Сделав необычно глубокую затяжку, которая для хорошего слуха показалась бы почти вздохом, Пороховский бросил свою «мэриленд-жюн» в огромную, оправленную серебром пепельницу, потом взял в руки аккуратно сложенные в несколько раз еще сырые листочки бумаги в виде книжечки, перелистал их, так что отдельные буквы прямо-таки отпечатались на потных и пожелтевших от никотина подушечках пальцев, и принялся читать. Текст был напечатан петитом и курсивом, густо, без каких-либо интервалов, тяжелым для чтения слогом:
Открытое письмо Нильса Нильсена Кристиану Пороховскому. Ваше имя, Кристиан Пороховский, стало известно в этой стране десять лет тому назад, когда Ввы с подмастерьями и гимназистами под прикрытием ингерманландских штыков осуществили этот свой fait accompli, что сейчас зовется Блитванией. Бесспорно, Вы яснее, чем Вваши блитванские сограждане, понимали то, как маленькие политические группы, не располагающие какой-либо особенной политической программой, могут спастись от всеобщего развала, и то, что существуют условия, при которых только нацеленный ствол действует как доказательство. Это так же верно, как и подтвержденное опытом убеждение: при кораблекрушении важнее револьвер, чем цитата из самого мудрого открытого письма.
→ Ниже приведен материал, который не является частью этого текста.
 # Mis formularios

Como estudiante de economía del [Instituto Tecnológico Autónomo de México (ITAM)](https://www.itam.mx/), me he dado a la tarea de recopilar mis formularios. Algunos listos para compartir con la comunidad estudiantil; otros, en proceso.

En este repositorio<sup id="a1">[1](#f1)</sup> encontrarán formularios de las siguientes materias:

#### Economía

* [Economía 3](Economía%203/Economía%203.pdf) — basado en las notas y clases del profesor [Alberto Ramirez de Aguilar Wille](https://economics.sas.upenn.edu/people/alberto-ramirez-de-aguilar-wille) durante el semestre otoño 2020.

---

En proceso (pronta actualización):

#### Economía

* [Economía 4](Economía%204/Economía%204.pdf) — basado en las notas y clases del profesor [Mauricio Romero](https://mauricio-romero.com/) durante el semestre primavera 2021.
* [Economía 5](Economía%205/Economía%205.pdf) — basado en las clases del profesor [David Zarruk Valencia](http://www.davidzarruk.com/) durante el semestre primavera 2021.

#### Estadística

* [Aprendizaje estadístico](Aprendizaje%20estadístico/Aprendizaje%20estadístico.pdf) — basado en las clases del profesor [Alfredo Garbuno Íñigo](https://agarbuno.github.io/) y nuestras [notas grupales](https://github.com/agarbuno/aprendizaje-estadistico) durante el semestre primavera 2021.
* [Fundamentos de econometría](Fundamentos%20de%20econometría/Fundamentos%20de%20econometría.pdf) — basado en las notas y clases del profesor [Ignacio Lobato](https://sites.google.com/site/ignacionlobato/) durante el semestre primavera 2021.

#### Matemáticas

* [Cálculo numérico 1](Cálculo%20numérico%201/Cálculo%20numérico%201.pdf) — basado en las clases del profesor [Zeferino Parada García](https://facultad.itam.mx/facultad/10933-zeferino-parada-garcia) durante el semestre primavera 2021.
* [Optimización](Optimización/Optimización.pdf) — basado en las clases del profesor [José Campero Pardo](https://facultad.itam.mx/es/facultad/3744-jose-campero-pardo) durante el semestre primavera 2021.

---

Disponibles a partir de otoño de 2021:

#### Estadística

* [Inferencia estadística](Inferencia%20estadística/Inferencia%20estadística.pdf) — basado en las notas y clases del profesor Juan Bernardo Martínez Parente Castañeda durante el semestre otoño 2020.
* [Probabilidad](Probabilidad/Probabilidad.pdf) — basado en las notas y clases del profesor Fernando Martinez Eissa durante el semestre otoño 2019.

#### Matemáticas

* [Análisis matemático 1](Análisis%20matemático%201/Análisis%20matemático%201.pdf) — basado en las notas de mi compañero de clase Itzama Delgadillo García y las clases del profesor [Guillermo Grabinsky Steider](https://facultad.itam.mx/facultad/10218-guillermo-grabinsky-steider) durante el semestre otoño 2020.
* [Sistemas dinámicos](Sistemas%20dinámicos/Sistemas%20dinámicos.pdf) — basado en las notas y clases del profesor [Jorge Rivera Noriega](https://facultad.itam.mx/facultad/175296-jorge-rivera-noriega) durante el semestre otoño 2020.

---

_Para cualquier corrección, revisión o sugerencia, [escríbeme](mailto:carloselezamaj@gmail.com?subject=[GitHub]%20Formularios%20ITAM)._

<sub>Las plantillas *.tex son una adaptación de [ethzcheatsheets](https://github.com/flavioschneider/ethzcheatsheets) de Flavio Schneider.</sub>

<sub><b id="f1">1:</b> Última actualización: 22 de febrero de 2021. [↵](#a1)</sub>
Обвинять Вас сегодня за несколько тысяч убитых в тысяча девятьсот семнадцатом году было бы лицемерно, ведь Ваше имя появилось в тот момент, когда Вы приняли на себя командование при кораблекрушении, предвидя, что другого выхода нет – спасайся, кто может! Голодное блитванское мясо, вековая пища чужеземных пушек, переплыло на другой берег, на берег нашей нынешней, современной блитванской действительности, в крови, голоде, смятении от ужаса, не имея ни собственного гражданского сознания, ни чувства собственного достоинства.
Независимо от обстоятельств, которые к этому привели, в Блитве сегодня правят по Вашим законам. Уже третий год в блитванских судах выносят приговоры от Вашего имени, а вот Вам до сегодняшнего дня еще никто не задал один обычный вопрос: во имя кого требуете Вы, Кристиан Пороховский, чтобы мы подчинялись Вашим судебным постановлениям? Вы же никого не представляете, какой же Вы тогда законодатель, Вы самый что ни на есть самозванец.
«Какие фразы, какие затрепанные, банальные фразы», – подумал Пороховский, закуривая новую сигарету.
Веками, в своем мрачном прошлом Блитва никогда не была свободной, ни одной минуты, а сегодня под Вашим личным командованием Блитва – это кровавое беззаконие, цепь преступлений и насилий. Блитву, ныне менее свободную, чем когда-либо прежде, в самые тяжелые периоды чужеземного рабства, Вы раните своими шпорами, уверяя нас, что Вы сегодня единственный гарант нашей гражданской свободы. Картежнику по натуре, Вам нетрудно играть с судьбой народа, но, в этой нашей нынешней игре, протекающей под знаком неизбежного проигрыша, больше не идет речь только о Вашем личном риске, но и обо всех нас, и отсюда наша озабоченность, принуждающая нас сказать Вам откровенно несколько слов. Обращаясь к Вам как к субъекту, я употребляю эту напыщенную форму множественного числа «Мы» не из-за какой-то вымышленной предвзятости, а просто из убеждения, что я говорю от имени огромного большинства блитванских граждан, которые погрузились в зловещее молчание лишь потому, что повседневные блитванские порядки приводят их в ужас, и любому страшно оказаться неопознанным обезглавленным трупом на железнодорожном полотне в тумане. Я пишу Вам как человеку, который меня знает, которому известно, что всей своей жизнью я доказал, каких качеств мне не хватает, но к числу моих недостатков невозможно причислить дефицит смелости. Мы вдвоем, Вы, полковник Кристиан Пороховский, и я, скромный рядовой блитванский легионер, мы вдвоем не раз смотрели смерти в глаза, и именно потому, что Вы знаете, что я не малодушен перед смертью, именно поэтому во мне не погасла последняя искра надежды: эти мои слова найдут путь к человеку, способному оценить, что значит смотреть в глаза смерти и говорить правду.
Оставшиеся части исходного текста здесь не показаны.